Prostatic Neoplasm Clinical Trial

Official title:
High-Dose-Rate Prostate Brachytherapy Combined With Stereotactic Ablative Prostate Radiotherapy for Patients Diagnosed With Intermediate and High-risk Prostate Cancer. Phase II Clinical Trial.

Clinical Trial Summary

Dose escalation is nowadays a standard strategy in radiotherapy for prostate cancer. Besides, it is believed that due to the radiobiology characteristics of prostate cells (low alpha/beta ratio), the delivery of higher radiation doses per fraction could theoretically improve the efficacy of the treatment. In this context, the combination of prostate brachytherapy and external beam radiotherapy (EBRT) has proven to be the most effective method of dose escalation significantly improving disease control in randomized clinical trials. Unfortunately, this strategy is also associated with an increased risk of acute and late adverse events compared to conventional EBRT alone.
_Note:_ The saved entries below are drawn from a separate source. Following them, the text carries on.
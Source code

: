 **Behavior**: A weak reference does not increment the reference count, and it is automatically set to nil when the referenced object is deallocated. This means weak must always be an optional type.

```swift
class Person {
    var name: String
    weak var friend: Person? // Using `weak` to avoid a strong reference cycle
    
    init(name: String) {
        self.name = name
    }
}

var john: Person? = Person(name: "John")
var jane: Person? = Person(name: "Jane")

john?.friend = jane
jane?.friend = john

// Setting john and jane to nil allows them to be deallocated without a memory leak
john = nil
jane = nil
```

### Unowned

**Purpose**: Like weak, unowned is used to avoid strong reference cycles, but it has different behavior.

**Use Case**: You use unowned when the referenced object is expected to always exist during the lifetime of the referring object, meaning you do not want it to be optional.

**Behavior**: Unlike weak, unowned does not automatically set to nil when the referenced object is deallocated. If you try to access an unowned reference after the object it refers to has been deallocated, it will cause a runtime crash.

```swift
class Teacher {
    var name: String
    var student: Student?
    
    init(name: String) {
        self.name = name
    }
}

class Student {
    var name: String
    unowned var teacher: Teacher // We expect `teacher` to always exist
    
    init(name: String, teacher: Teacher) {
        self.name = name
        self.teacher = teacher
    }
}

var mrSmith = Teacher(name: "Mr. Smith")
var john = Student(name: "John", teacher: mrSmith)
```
It has been proposed that this increase in adverse events could be related to the use Low-Dose-Rate (LDR) brachytherapy and that High-Dose-Rate (HDR) brachytherapy (a more modern and accurate procedure) could reduce this risk.

On the other hand, Stereotactic Ablative Radiotherapy (SABR) is a high-precision radiation technique that allows the delivery of higher doses per fraction in fewer sessions, reducing the total treatment time.

The investigators hypothesized that the combination of two highly conformal radiation techniques (HDR brachytherapy and SABR) could be well tolerated, while reducing total treatment time and therefore improving patient quality of life.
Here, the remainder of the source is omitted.